Suatu hari, senja menyelinap perlahan di Bojong Herang, menyatu dengan duka ibu Fatimah. Setiap tangisan terdengar seperti lirik lagu kesedihan yang tak berkesudahan. Fatimah duduk di teras rumah kecilnya, memandang bintang-bintang dengan tatapan bersedih namun penuh keikhlasan. Hidupnya adalah simfoni tragis yang tak pernah menemui klimaks kebahagiaan.
Rumah kecil itu menyimpan cerita pilu yang terpampang di dinding-dindingnya yang retak. Kursi kosong yang pernah ditempati oleh Ahmad kini menjadi saksi bisu akan kekosongan yang melanda. Foto keluarga yang tersenyum bahagia di masa lalu menjadi bayang-bayang yang semakin kabur.

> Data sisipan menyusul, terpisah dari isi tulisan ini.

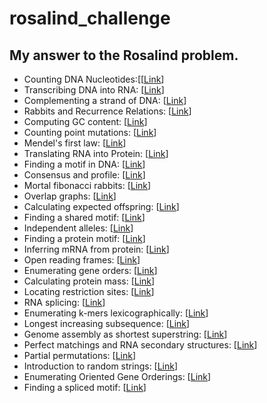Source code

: # rosalind_challenge
My answer to the Rosalind problem.
--- 
-   Counting DNA Nucleotides:[[[Link](notebooks/counting_dna_nucleotides.ipynb)]
-   Transcribing DNA into RNA: [[Link](notebooks/transcribing_dna_into_rna.ipynb)]
-   Complementing a strand of DNA: [[Link](notebooks/complementing_a_strand_of_dna.ipynb)]
-   Rabbits and Recurrence Relations: [[Link](notebooks/rabbits_and_recurrence_relations.ipynb)]
-   Computing GC content: [[Link](notebooks/computing_gc_content.ipynb)]
-   Counting point mutations: [[Link](notebooks/counting_point_mutation.ipynb)]
-   Mendel's first law: [[Link](notebooks/medels_first_law.ipynb)]
-   Translating RNA into Protein: [[Link](notebooks/translating_rna_into_protein.ipynb)]
-   Finding a motif in DNA: [[Link](notebooks/finding_motif_in_dna.ipynb)]
-   Consensus and profile: [[Link](notebooks/consensus_and_profile.ipynb)]
-   Mortal fibonacci rabbits: [[Link](notebooks/mortal_fibonacci_rabbits.ipynb)]
-   Overlap graphs: [[Link](notebooks/overlap_graphs.ipynb)]
-   Calculating expected offspring: [[Link](notebooks/calculating_expected_offspring.ipynb)]
-   Finding a shared motif: [[Link](notebooks/finding_a_shared_motif.ipynb)]
-   Independent alleles: [[Link](notebooks/independent_alleles.ipynb)]
-   Finding a protein motif: [[Link](notebooks/finding_a_protein_motif.ipynb)]
-   Inferring mRNA from protein: [[Link](notebooks/inferring_mRNA_from_protein.ipynb)]
-   Open reading frames: [[Link](notebooks/open_reading_frames.ipynb)]
-   Enumerating gene orders: [[Link](notebooks/enumerating_gene_orders.ipynb)]
-   Calculating protein mass: [[Link](notebooks/calculating_protein_mass.ipynb)]
-   Locating restriction sites: [[Link](notebooks/locating_restriction_sites.ipynb)]
-   RNA splicing: [[Link](notebooks/rna_splicing.ipynb)]
-   Enumerating k-mers lexicographically: [[Link](notebooks/enumerating_k-mers_Lexicographically.ipynb)]
-   Longest increasing subsequence: [[Link](notebooks/longest_increasing_subsequence.ipynb)]
-   Genome assembly as shortest superstring: [[Link](notebooks/genome_assembly_as_shortest_superstring.ipynb)]
-   Perfect matchings and RNA secondary structures: [[Link](notebooks/perfect_matchings_and_RNA_secondary_structures.ipynb)]
-   Partial permutations: [[Link](notebooks/partial_permutations.ipynb)]
- Introduction to random strings: [[Link](notebooks/introduction_to_random_strings.ipynb)]
- Enumerating Oriented Gene Orderings: [[Link](notebooks/enumerating_oriented_gene_orderings.ipynb)]
- Finding a spliced motif: [[Link](notebooks/finding_a_spliced_motif.ipynb)]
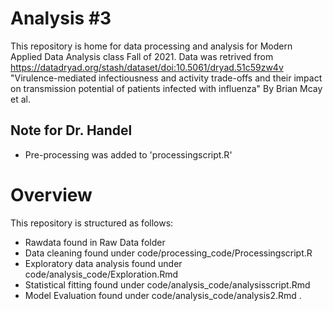 # Analysis #3
This repository is home for data processing and analysis for Modern Applied Data Analysis class Fall of 2021. 
Data was retrived from https://datadryad.org/stash/dataset/doi:10.5061/dryad.51c59zw4v 
"Virulence-mediated infectiousness and activity trade-offs and their impact on transmission potential of patients infected with influenza" By Brian Mcay et al. 

## Note for Dr. Handel
- Pre-processing was added to 'processingscript.R'

# Overview

This repository is structured as follows:

- Rawdata found in Raw Data folder
- Data cleaning found under code/processing_code/Processingscript.R
- Exploratory data analysis found under code/analysis_code/Exploration.Rmd
- Statistical fitting found under code/analysis_code/analysisscript.Rmd
- Model Evaluation found under code/analysis_code/analysis2.Rmd
.


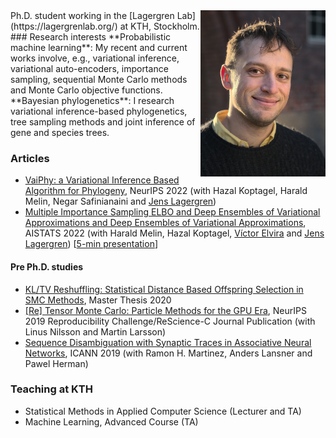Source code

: 


<img align="right" src="oskar2.jpg" alt="drawing" width="200"/>
Ph.D. student working in the [Lagergren Lab](https://lagergrenlab.org/) at KTH, Stockholm. 
### Research interests 
**Probabilistic machine learning**: My recent and current works involve, e.g., variational inference, variational auto-encoders, importance sampling, sequential Monte Carlo methods and Monte Carlo objective functions.
**Bayesian phylogenetics**: I research variational inference-based phylogenetics, tree sampling methods and joint inference of gene and species trees.

### Articles
- [VaiPhy: a Variational Inference Based Algorithm for Phylogeny](https://arxiv.org/abs/2203.01121), NeurIPS 2022 (with Hazal Koptagel, Harald Melin, Negar Safinianaini and [Jens Lagergren](https://lagergrenlab.org/))
- [Multiple Importance Sampling ELBO and Deep Ensembles of Variational Approximations and Deep Ensembles of Variational Approximations](https://proceedings.mlr.press/v151/kviman22a.html), AISTATS 2022 (with Harald Melin, Hazal Koptagel, [Víctor Elvira](https://victorelvira.github.io/) and [Jens Lagergren](https://lagergrenlab.org/)) \[[5-min presentation](https://slideslive.com/38980790/multiple-importance-sampling-elbo-and-deep-ensembles-of-variational-approximations?ref=recommended)\]
#### Pre Ph.D. studies
- [KL/TV Reshuffling: Statistical Distance Based Offspring Selection in SMC Methods](http://kth.diva-portal.org/smash/record.jsf?aq2=%5B%5B%5D%5D&c=15&af=%5B%5D&searchType=LIST_LATEST&sortOrder2=title_sort_asc&query=&language=en&pid=diva2%3A1692964&aq=%5B%5B%5D%5D&sf=all&aqe=%5B%5D&sortOrder=author_sort_asc&onlyFullText=false&noOfRows=50&dswid=-4716), Master Thesis 2020
- [\[Re\] Tensor Monte Carlo: Particle Methods for the GPU Era](http://rescience.github.io/bibliography/Kviman_2020.html), NeurIPS 2019 Reproducibility Challenge/ReScience-C Journal Publication (with Linus Nilsson and Martin Larsson)
- [Sequence Disambiguation with Synaptic Traces in Associative Neural Networks](https://link.springer.com/chapter/10.1007/978-3-030-30487-4_61), ICANN 2019 (with Ramon H. Martinez, Anders Lansner and Pawel Herman)


### Teaching at KTH
- Statistical Methods in Applied Computer Science (Lecturer and TA)
- Machine Learning, Advanced Course (TA)
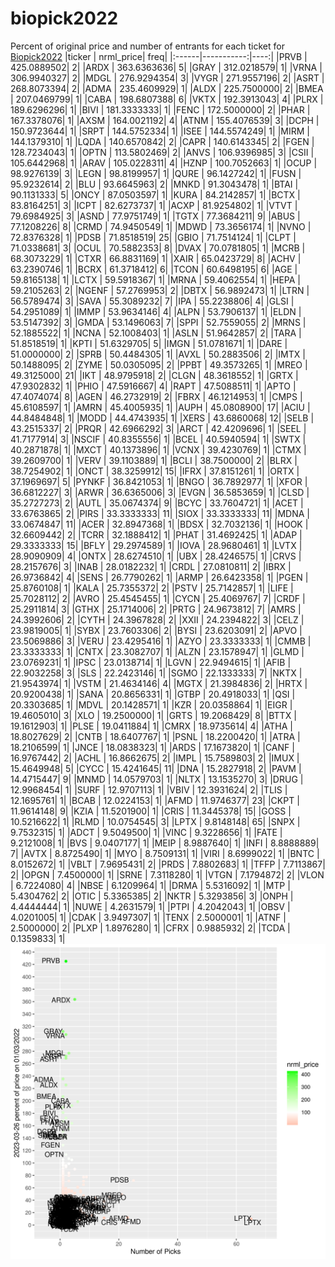 # biopick2022
Percent of original price and number of entrants for each ticket for [Biopick2022](https://twitter.com/hashtag/Biopick2022)
|ticker |  nrml_price| freq|
|:------|-----------:|----:|
|PRVB   | 425.0889502|    2|
|ARDX   | 363.6363636|    5|
|GRAY   | 312.0218579|    1|
|VRNA   | 306.9940327|    2|
|MDGL   | 276.9294354|    3|
|VYGR   | 271.9557196|    2|
|ASRT   | 268.8073394|    2|
|ADMA   | 235.4609929|    1|
|ALDX   | 225.7500000|    2|
|BMEA   | 207.0469799|    1|
|CABA   | 198.6807388|    6|
|VKTX   | 192.3913043|    4|
|PLRX   | 189.6296296|    1|
|BIVI   | 181.3333333|    1|
|FENC   | 172.5000000|    2|
|PHAR   | 167.3378076|    1|
|AXSM   | 164.0021192|    4|
|ATNM   | 155.4076539|    3|
|DCPH   | 150.9723644|    1|
|SRPT   | 144.5752334|    1|
|ISEE   | 144.5574249|    1|
|MIRM   | 144.1379310|    1|
|LQDA   | 140.6570842|    2|
|CAPR   | 140.6143345|    2|
|FGEN   | 128.7234043|    1|
|OPTN   | 113.5802469|    2|
|ANVS   | 106.9396985|    3|
|CSII   | 105.6442968|    1|
|ARAV   | 105.0228311|    4|
|HZNP   | 100.7052663|    1|
|OCUP   |  98.9276139|    3|
|LEGN   |  98.8199957|    1|
|QURE   |  96.1427242|    1|
|FUSN   |  95.9232614|    2|
|BLU    |  93.6645963|    2|
|MNKD   |  91.3043478|    1|
|BTAI   |  90.1131333|    5|
|ONCY   |  87.0503597|    1|
|KURA   |  84.2142857|    1|
|BCTX   |  83.8164251|    3|
|ICPT   |  82.6273737|    1|
|ACXP   |  81.9254802|    1|
|VTVT   |  79.6984925|    3|
|ASND   |  77.9751749|    1|
|TGTX   |  77.3684211|    9|
|ABUS   |  77.1208226|    8|
|CRMD   |  74.9450549|    1|
|MDWD   |  73.3656174|    1|
|NVNO   |  72.8376328|    1|
|PDSB   |  71.8518519|   25|
|GBIO   |  71.7514124|    1|
|CLPT   |  71.0338681|    3|
|OCUL   |  70.5882353|    8|
|DVAX   |  70.0781805|    1|
|MCRB   |  68.3073229|    1|
|CTXR   |  66.8831169|    1|
|XAIR   |  65.0423729|    8|
|ACHV   |  63.2390746|    1|
|BCRX   |  61.3718412|    6|
|TCON   |  60.6498195|    6|
|AGE    |  59.8165138|    1|
|LCTX   |  59.5918367|    1|
|MRNA   |  59.4062554|    1|
|HEPA   |  59.2105263|    2|
|NGENF  |  57.2769953|    2|
|DBTX   |  56.9892473|    1|
|LTRN   |  56.5789474|    3|
|SAVA   |  55.3089232|    7|
|IPA    |  55.2238806|    4|
|GLSI   |  54.2951089|    1|
|IMMP   |  53.9634146|    4|
|ALPN   |  53.7906137|    1|
|ELDN   |  53.5147392|    3|
|GMDA   |  53.1496063|    7|
|SPPI   |  52.7559055|    2|
|MRNS   |  52.1885522|    1|
|NCNA   |  52.1008403|    1|
|ASLN   |  51.9642857|    2|
|TARA   |  51.8518519|    1|
|KPTI   |  51.6329705|    5|
|IMGN   |  51.0781671|    1|
|DARE   |  51.0000000|    2|
|SPRB   |  50.4484305|    1|
|AVXL   |  50.2883506|    2|
|IMTX   |  50.1488095|    2|
|ZYME   |  50.0305095|    2|
|PPBT   |  49.3573265|    1|
|MREO   |  49.3125000|   21|
|IKT    |  48.9795918|    2|
|CLGN   |  48.3618552|    1|
|GRTX   |  47.9302832|    1|
|PHIO   |  47.5916667|    4|
|RAPT   |  47.5088511|    1|
|APTO   |  47.4074074|    8|
|AGEN   |  46.2732919|    2|
|FBRX   |  46.1214953|    1|
|CMPS   |  45.6108597|    1|
|AMRN   |  45.4005935|    1|
|AUPH   |  45.0808900|   17|
|ACIU   |  44.8484848|    1|
|MODD   |  44.4743935|    1|
|XERS   |  43.6860068|   12|
|SELB   |  43.2515337|    2|
|PRQR   |  42.6966292|    3|
|ARCT   |  42.4209696|    1|
|SEEL   |  41.7177914|    3|
|NSCIF  |  40.8355556|    1|
|BCEL   |  40.5940594|    1|
|SWTX   |  40.2871878|    1|
|MXCT   |  40.1373896|    1|
|VCNX   |  39.4230769|    1|
|CTMX   |  39.2609700|    1|
|VERV   |  39.1103889|    1|
|BCLI   |  38.7500000|    2|
|BLRX   |  38.7254902|    1|
|ONCT   |  38.3259912|   15|
|IFRX   |  37.8151261|    1|
|ORTX   |  37.1969697|    5|
|PYNKF  |  36.8421053|    1|
|BNGO   |  36.7892977|    1|
|XFOR   |  36.6812227|    3|
|ARWR   |  36.6365006|    3|
|EVGN   |  36.5853659|    1|
|CLSD   |  35.2727273|    2|
|AUTL   |  35.0674374|    9|
|BCYC   |  33.7604721|    1|
|ACET   |  33.6763865|    2|
|PIRS   |  33.3333333|   11|
|SIOX   |  33.3333333|   11|
|MDNA   |  33.0674847|   11|
|ACER   |  32.8947368|    1|
|BDSX   |  32.7032136|    1|
|HOOK   |  32.6609442|    2|
|TCRR   |  32.1888412|    1|
|PHAT   |  31.4692425|    1|
|ADAP   |  29.3333333|   15|
|BFLY   |  29.2974589|    1|
|IOVA   |  28.9680461|    1|
|LVTX   |  28.9090909|    4|
|ONTX   |  28.6274510|    1|
|UBX    |  28.4246575|    1|
|CRVS   |  28.2157676|    3|
|INAB   |  28.0182232|    1|
|CRDL   |  27.0810811|    2|
|IBRX   |  26.9736842|    4|
|SENS   |  26.7790262|    1|
|ARMP   |  26.6423358|    1|
|PGEN   |  25.8760108|    1|
|KALA   |  25.7355372|    2|
|PSTV   |  25.7142857|    1|
|LIFE   |  25.7028112|    2|
|AVRO   |  25.4545455|    1|
|CYCN   |  25.4069767|    7|
|CRDF   |  25.2911814|    3|
|GTHX   |  25.1714006|    2|
|PRTG   |  24.9673812|    7|
|AMRS   |  24.3992606|    2|
|CYTH   |  24.3967828|    2|
|XXII   |  24.2394822|    3|
|CELZ   |  23.9819005|    1|
|SYBX   |  23.7603306|    2|
|BYSI   |  23.6203091|    2|
|APVO   |  23.5069886|    3|
|VERU   |  23.4295416|    1|
|AZYO   |  23.3333333|    1|
|CMMB   |  23.3333333|    1|
|CNTX   |  23.3082707|    1|
|ALZN   |  23.1578947|    1|
|GLMD   |  23.0769231|    1|
|IPSC   |  23.0138714|    1|
|LGVN   |  22.9494615|    1|
|AFIB   |  22.9032258|    3|
|SLS    |  22.2423146|    1|
|SGMO   |  22.1333333|    7|
|NKTX   |  21.9543974|    1|
|VSTM   |  21.4634146|    4|
|MGTX   |  21.3984836|    2|
|HRTX   |  20.9200438|    1|
|SANA   |  20.8656331|    1|
|GTBP   |  20.4918033|    1|
|QSI    |  20.3303685|    1|
|MDVL   |  20.1428571|    1|
|KZR    |  20.0358864|    1|
|EIGR   |  19.4605010|    3|
|XLO    |  19.2500000|    1|
|GRTS   |  19.2068429|    8|
|BTTX   |  19.1612903|    1|
|PLSE   |  19.0411884|    1|
|CMRX   |  18.9735614|    4|
|ATHA   |  18.8027629|    2|
|CNTB   |  18.6407767|    1|
|PSNL   |  18.2200420|    1|
|ATRA   |  18.2106599|    1|
|JNCE   |  18.0838323|    1|
|ARDS   |  17.1673820|    1|
|CANF   |  16.9767442|    2|
|ACHL   |  16.8662675|    2|
|IMPL   |  15.7589803|    2|
|IMUX   |  15.4649948|    5|
|CYCC   |  15.4241645|   11|
|DNA    |  15.2827918|    2|
|PAVM   |  14.4715447|    9|
|MNMD   |  14.0579703|    1|
|NLTX   |  13.1535270|    3|
|DRUG   |  12.9968454|    1|
|SURF   |  12.9707113|    1|
|VBIV   |  12.3931624|    2|
|TLIS   |  12.1695761|    1|
|BCAB   |  12.0224153|    1|
|AFMD   |  11.9746377|   23|
|CKPT   |  11.9614148|    9|
|KZIA   |  11.5201900|    1|
|CRIS   |  11.3445378|   15|
|GOSS   |  10.5216622|    1|
|RLMD   |  10.0754545|    3|
|LPTX   |   9.8148148|   65|
|SNPX   |   9.7532315|    1|
|ADCT   |   9.5049500|    1|
|VINC   |   9.3228656|    1|
|FATE   |   9.2121008|    1|
|BVS    |   9.0407177|    1|
|MEIP   |   8.9887640|    1|
|INFI   |   8.8888889|    7|
|AVTX   |   8.8725490|    1|
|MYO    |   8.7509131|    1|
|VIRI   |   8.6999022|    1|
|BNTC   |   8.0152672|    1|
|VBLT   |   7.9695431|    2|
|PRDS   |   7.8802683|    1|
|TFFP   |   7.7113867|    2|
|OPGN   |   7.4500000|    1|
|SRNE   |   7.3118280|    1|
|VTGN   |   7.1794872|    2|
|VLON   |   6.7224080|    4|
|NBSE   |   6.1209964|    1|
|DRMA   |   5.5316092|    1|
|MTP    |   5.4304762|    2|
|OTIC   |   5.3365385|    2|
|NKTR   |   5.3293856|    3|
|ONPH   |   4.4444444|    1|
|NUWE   |   4.2631579|    1|
|PTPI   |   4.2042043|    1|
|OBSV   |   4.0201005|    1|
|CDAK   |   3.9497307|    1|
|TENX   |   2.5000001|    1|
|ATNF   |   2.5000000|    2|
|PLXP   |   1.8976280|    1|
|CFRX   |   0.9885932|    2|
|TCDA   |   0.1359833|    1|
![retvspicks](biopicks.png?raw=true)
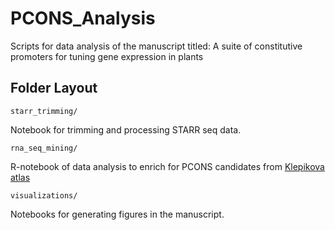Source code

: # PCONS_Analysis
Scripts for data analysis of the manuscript titled: A suite of constitutive promoters for tuning gene expression in plants

## Folder Layout

`starr_trimming/`

Notebook for trimming and processing STARR seq data.

`rna_seq_mining/`

R-notebook of data analysis to enrich for PCONS candidates from [Klepikova atlas](https://doi.org/10.1111/tpj.13312)

`visualizations/`

Notebooks for generating figures in the manuscript.
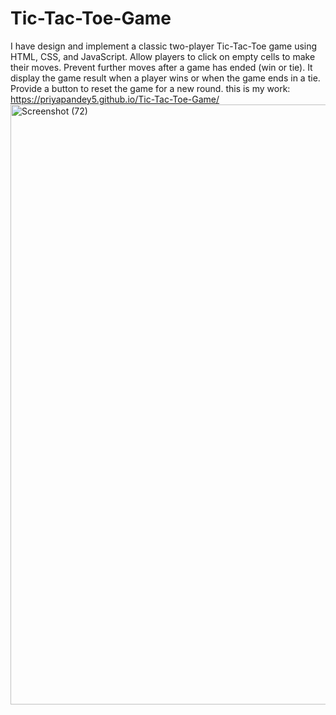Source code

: # Tic-Tac-Toe-Game
I have design and implement a classic two-player Tic-Tac-Toe game using HTML, CSS, and JavaScript.
Allow players to click on empty cells to make their moves.
Prevent further moves after a game has ended (win or tie).
It display the game result when a player wins or when the game ends in a tie.
Provide a button to reset the game for a new round.
this is my work: https://priyapandey5.github.io/Tic-Tac-Toe-Game/
<img width="960" alt="Screenshot (72)" src="https://github.com/priyapandey5/Tic-Tac-Toe-Game/assets/129404384/a3998516-59d2-42ed-b762-5f4edb94f39f">
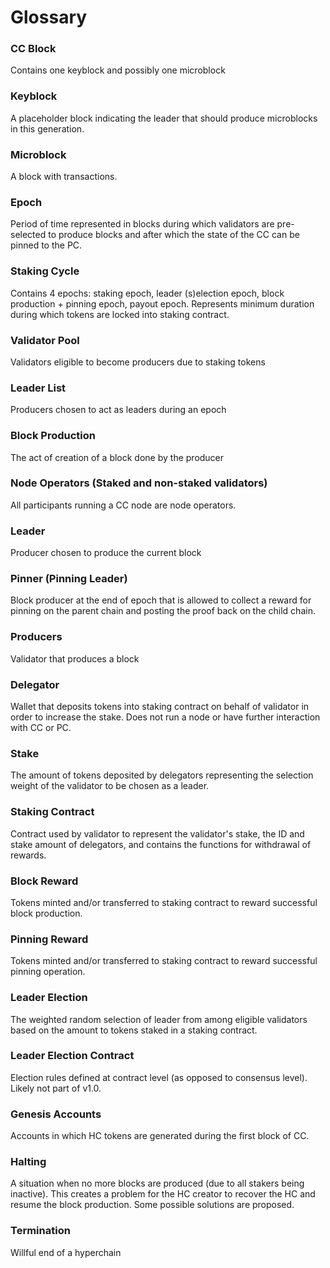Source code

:# Glossary
### CC Block
Contains one keyblock and possibly one microblock

### Keyblock
A placeholder block indicating the leader that should produce microblocks in this generation.

### Microblock
A block with transactions.

### Epoch
Period of time represented in blocks during which validators are pre-selected to produce blocks and after which the state of the CC can be pinned to the PC.

### Staking Cycle
Contains 4 epochs: staking epoch, leader (s)election epoch, block production + pinning epoch, payout epoch. Represents minimum duration during which tokens are locked into staking contract.

### Validator Pool
Validators eligible to become producers due to staking tokens

### Leader List
Producers chosen to act as leaders during an epoch

### Block Production
The act of creation of a block done by the producer

### Node Operators (Staked and non-staked validators)
All participants running a CC node are node operators.

### Leader
Producer chosen to produce the current block

### Pinner (Pinning Leader)
Block producer at the end of epoch that is allowed to collect a reward for pinning on the parent chain and posting the proof back on the child chain.

### Producers
Validator that produces a block

### Delegator
Wallet that deposits tokens into staking contract on behalf of validator in order to increase the stake. Does not run a node or have further interaction with CC or PC.

### Stake
The amount of tokens deposited by delegators representing the selection weight of the validator to be chosen as a leader.

### Staking Contract
Contract used by validator to represent the validator's stake, the ID and stake amount of delegators, and contains the functions for withdrawal of rewards.

### Block Reward
Tokens minted and/or transferred to staking contract to reward successful block production.

### Pinning Reward
Tokens minted and/or transferred to staking contract to reward successful pinning operation.

### Leader Election
The weighted random selection of leader from among eligible validators based on the amount to tokens staked in a staking contract.

### Leader Election Contract
Election rules defined at contract level (as opposed to consensus level). Likely not part of v1.0.

### Genesis Accounts
Accounts in which HC tokens are generated during the first block of CC.

### Halting
A situation when no more blocks are produced (due to all stakers being inactive). This creates a problem for the HC creator to recover the HC and resume the block production. Some possible solutions are proposed.

### Termination
Willful end of a hyperchain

Kisah ini adalah catatan penuh duka tentang seorang ibu yang terjebak dalam remang-remang kehidupan. Di balik senyumnya yang pudar, tersimpan kerinduan dan kepedihan yang sulit diungkapkan. Hidupnya adalah alunan lagu kesedihan yang tak pernah putus, diiringi oleh suara gemuruh kehilangan yang menyayat hati, merangkum tragedi hidup seorang ibu yang ditinggalkan anaknya dalam kesendirian yang memilukan.
Semua itu, sebuah opus sedih yang tak pernah usai, menciptakan lukisan duka yang mendalam di hati ibu Fatimah. Setiap tetesan air mata seperti cat hitam di atas kanvas putih, merinci setiap coretan kesedihan yang tak terhapus. Dan begitulah, dalam hening malam, ibu Fatimah terus merangkai doa dan rintihan di bawah bintang-bintang yang menyaksikan duka yang tak kunjung usai.